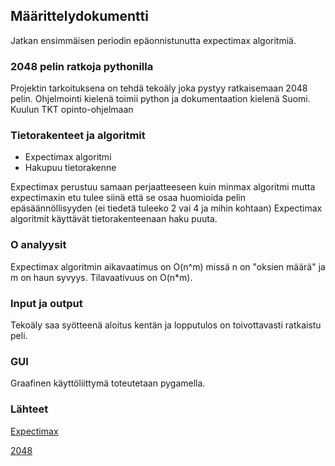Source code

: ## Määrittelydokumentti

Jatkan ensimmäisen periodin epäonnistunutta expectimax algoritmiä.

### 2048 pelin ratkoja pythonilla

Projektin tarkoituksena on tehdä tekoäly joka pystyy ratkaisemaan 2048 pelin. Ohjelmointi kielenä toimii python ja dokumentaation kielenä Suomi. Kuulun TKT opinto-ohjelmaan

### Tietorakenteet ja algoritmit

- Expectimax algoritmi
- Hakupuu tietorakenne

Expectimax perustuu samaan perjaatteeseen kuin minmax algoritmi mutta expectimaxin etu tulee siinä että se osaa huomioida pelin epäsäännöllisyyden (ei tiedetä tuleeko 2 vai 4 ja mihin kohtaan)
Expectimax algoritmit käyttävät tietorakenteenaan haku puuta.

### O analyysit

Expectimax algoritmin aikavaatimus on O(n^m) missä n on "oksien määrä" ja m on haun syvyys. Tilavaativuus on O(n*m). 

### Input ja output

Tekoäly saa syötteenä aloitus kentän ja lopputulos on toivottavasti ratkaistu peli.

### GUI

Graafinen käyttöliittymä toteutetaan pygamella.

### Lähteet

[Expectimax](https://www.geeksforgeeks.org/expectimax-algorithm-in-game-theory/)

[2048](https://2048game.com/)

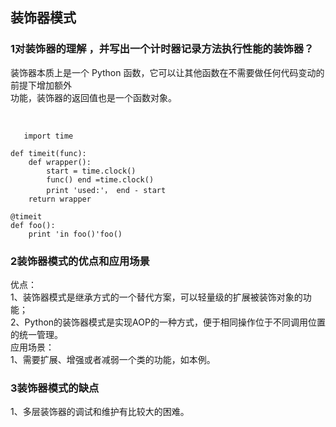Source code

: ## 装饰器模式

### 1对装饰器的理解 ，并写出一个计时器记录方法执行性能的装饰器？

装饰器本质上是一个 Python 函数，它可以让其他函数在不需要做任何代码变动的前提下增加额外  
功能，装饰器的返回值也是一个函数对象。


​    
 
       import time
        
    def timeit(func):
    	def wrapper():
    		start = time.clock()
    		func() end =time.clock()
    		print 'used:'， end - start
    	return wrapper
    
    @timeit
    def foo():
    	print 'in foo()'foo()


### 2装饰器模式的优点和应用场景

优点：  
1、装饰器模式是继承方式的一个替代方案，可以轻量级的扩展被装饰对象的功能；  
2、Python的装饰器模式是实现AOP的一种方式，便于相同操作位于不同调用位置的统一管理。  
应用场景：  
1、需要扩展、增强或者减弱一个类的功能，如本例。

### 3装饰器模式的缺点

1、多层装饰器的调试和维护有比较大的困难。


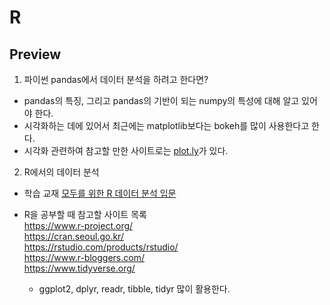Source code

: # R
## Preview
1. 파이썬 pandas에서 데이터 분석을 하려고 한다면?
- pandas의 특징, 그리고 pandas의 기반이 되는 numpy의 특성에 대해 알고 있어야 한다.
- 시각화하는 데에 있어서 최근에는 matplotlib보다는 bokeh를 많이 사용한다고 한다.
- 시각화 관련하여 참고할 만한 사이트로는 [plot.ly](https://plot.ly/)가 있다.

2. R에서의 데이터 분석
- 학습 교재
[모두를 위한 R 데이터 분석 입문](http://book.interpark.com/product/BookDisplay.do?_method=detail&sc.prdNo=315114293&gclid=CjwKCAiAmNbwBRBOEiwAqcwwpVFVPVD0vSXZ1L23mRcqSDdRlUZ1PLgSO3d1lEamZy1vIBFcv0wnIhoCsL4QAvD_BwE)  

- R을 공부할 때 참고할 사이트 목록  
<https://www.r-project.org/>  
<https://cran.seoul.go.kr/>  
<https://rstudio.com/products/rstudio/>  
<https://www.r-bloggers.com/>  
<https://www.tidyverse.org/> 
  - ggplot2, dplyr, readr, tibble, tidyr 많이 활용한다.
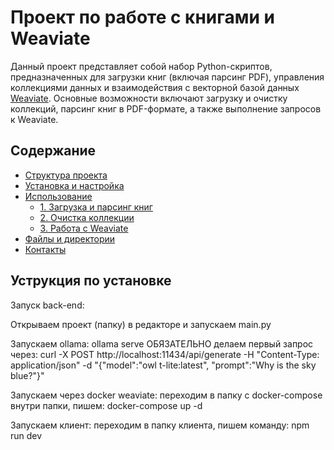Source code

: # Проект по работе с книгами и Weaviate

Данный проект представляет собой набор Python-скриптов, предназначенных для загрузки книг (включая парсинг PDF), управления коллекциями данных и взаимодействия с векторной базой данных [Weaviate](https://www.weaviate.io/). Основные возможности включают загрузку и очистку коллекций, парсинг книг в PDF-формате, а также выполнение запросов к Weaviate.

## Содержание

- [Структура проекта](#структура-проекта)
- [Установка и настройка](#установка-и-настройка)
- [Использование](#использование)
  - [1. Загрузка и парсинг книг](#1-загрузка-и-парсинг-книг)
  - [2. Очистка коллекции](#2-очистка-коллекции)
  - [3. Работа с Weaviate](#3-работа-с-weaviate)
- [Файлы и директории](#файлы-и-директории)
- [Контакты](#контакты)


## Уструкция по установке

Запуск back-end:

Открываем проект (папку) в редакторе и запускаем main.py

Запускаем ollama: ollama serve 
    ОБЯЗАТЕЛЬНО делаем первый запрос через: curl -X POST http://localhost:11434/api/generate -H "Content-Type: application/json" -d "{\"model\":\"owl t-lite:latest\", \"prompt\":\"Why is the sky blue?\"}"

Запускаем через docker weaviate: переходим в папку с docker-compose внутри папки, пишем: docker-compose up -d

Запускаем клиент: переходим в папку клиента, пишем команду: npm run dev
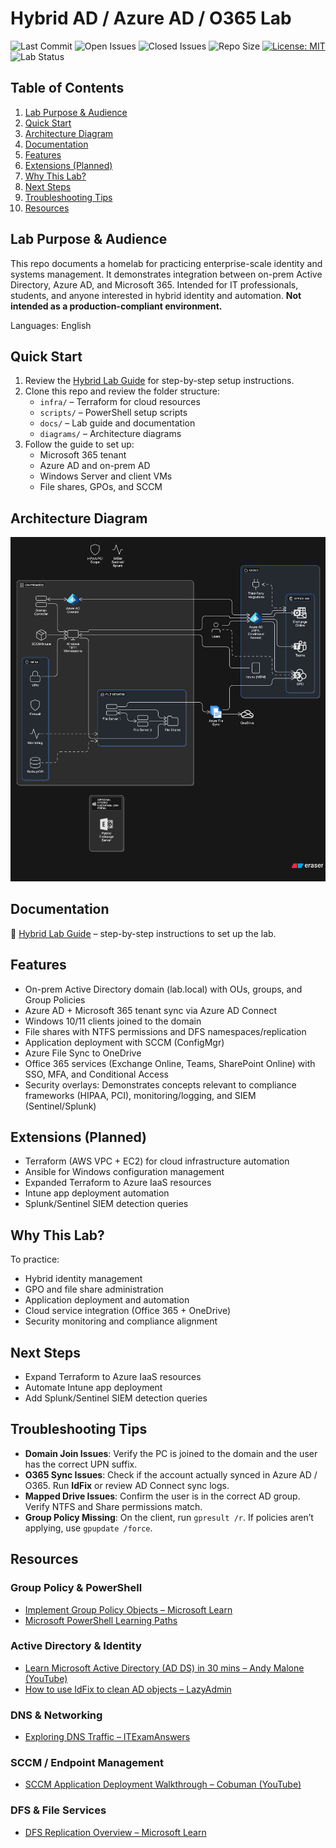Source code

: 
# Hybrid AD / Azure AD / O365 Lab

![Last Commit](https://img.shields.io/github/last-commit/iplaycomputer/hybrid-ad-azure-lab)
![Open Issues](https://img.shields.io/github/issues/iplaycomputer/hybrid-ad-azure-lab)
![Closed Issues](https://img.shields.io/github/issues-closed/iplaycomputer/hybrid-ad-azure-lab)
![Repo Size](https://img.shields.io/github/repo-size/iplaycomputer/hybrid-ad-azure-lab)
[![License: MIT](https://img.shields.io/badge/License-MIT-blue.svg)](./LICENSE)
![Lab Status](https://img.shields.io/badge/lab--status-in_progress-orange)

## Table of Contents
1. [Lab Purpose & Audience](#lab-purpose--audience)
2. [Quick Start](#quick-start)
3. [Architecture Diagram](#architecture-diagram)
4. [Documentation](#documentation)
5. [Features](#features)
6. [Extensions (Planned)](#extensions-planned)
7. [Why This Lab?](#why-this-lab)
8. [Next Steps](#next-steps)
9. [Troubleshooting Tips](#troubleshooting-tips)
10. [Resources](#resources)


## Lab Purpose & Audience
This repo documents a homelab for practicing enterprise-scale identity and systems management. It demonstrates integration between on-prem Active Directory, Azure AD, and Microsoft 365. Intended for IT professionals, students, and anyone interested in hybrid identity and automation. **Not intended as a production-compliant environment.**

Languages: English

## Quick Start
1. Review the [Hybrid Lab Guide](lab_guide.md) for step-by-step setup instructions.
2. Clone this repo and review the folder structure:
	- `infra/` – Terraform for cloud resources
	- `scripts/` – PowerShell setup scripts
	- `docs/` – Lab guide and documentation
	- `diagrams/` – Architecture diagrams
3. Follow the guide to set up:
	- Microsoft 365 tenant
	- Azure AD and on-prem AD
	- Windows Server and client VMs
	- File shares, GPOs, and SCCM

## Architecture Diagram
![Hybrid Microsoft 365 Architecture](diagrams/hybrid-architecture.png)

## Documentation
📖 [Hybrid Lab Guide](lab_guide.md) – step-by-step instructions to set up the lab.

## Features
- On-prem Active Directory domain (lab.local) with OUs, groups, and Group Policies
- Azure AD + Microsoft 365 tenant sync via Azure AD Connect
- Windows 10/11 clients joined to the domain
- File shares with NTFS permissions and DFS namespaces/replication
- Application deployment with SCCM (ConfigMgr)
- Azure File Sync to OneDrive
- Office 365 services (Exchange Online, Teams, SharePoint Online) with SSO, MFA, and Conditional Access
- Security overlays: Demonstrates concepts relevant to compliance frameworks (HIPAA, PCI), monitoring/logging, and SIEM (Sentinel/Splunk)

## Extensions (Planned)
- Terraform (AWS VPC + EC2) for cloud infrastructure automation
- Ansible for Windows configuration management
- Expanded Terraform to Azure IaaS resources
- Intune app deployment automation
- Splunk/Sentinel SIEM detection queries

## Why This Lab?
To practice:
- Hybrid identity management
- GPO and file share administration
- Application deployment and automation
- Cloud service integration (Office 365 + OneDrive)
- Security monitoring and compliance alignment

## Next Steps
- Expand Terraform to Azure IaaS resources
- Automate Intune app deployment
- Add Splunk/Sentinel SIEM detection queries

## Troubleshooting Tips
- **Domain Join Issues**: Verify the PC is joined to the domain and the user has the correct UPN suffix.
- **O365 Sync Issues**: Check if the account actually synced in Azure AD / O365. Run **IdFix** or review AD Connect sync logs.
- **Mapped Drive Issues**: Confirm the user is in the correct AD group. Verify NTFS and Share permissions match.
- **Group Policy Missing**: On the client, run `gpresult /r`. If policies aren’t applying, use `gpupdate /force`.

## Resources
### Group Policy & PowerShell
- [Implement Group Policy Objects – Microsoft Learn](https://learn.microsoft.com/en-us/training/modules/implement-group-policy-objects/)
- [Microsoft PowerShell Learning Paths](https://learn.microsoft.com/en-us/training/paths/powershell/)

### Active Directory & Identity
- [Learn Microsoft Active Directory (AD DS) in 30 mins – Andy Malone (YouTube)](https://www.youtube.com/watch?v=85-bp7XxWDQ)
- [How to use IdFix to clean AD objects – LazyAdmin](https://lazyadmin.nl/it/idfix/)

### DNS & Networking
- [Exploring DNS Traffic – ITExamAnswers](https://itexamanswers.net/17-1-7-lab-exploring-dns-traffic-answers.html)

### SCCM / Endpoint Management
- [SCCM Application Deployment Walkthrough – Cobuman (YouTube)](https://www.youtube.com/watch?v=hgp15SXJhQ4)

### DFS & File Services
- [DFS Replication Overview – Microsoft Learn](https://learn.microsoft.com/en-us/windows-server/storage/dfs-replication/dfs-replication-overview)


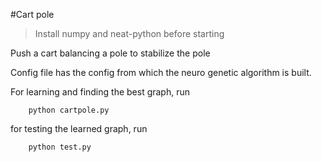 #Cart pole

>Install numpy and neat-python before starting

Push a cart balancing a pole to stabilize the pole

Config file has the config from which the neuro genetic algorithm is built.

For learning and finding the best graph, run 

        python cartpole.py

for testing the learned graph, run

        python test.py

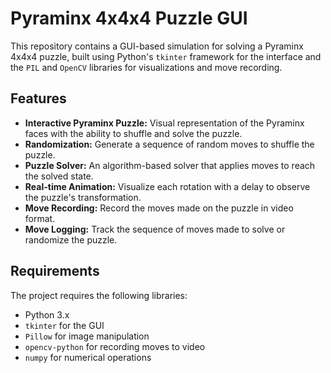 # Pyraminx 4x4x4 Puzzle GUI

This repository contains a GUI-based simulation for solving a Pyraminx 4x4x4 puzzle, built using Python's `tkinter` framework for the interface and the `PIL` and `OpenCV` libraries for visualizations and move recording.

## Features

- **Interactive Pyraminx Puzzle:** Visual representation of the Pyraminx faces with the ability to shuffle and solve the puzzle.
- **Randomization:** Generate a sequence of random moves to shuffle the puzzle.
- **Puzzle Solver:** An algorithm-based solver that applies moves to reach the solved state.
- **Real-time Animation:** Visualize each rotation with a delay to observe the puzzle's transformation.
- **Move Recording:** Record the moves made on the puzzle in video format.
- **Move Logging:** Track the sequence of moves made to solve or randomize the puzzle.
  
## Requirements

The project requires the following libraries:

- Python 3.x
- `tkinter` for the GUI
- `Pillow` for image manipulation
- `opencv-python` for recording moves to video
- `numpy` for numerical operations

> _What to produce_
When you reach the line holding "func() end =time.clock()" in the listing above, begin retyping exactly, and stop once the line holding "<https://www.tidyverse.org/>" is done; pictures stay out.

> _Answer to this task_
    		func() end =time.clock()
    		print 'used:'， end - start
    	return wrapper
    
    @timeit
    def foo():
    	print 'in foo()'foo()


### 2装饰器模式的优点和应用场景

优点：  
1、装饰器模式是继承方式的一个替代方案，可以轻量级的扩展被装饰对象的功能；  
2、Python的装饰器模式是实现AOP的一种方式，便于相同操作位于不同调用位置的统一管理。  
应用场景：  
1、需要扩展、增强或者减弱一个类的功能，如本例。

### 3装饰器模式的缺点

1、多层装饰器的调试和维护有比较大的困难。


Source code

: # R
## Preview
1. 파이썬 pandas에서 데이터 분석을 하려고 한다면?
- pandas의 특징, 그리고 pandas의 기반이 되는 numpy의 특성에 대해 알고 있어야 한다.
- 시각화하는 데에 있어서 최근에는 matplotlib보다는 bokeh를 많이 사용한다고 한다.
- 시각화 관련하여 참고할 만한 사이트로는 [plot.ly](https://plot.ly/)가 있다.

2. R에서의 데이터 분석
- 학습 교재
[모두를 위한 R 데이터 분석 입문](http://book.interpark.com/product/BookDisplay.do?_method=detail&sc.prdNo=315114293&gclid=CjwKCAiAmNbwBRBOEiwAqcwwpVFVPVD0vSXZ1L23mRcqSDdRlUZ1PLgSO3d1lEamZy1vIBFcv0wnIhoCsL4QAvD_BwE)  

- R을 공부할 때 참고할 사이트 목록  
<https://www.r-project.org/>  
<https://cran.seoul.go.kr/>  
<https://rstudio.com/products/rstudio/>  
<https://www.r-bloggers.com/>  
<https://www.tidyverse.org/> 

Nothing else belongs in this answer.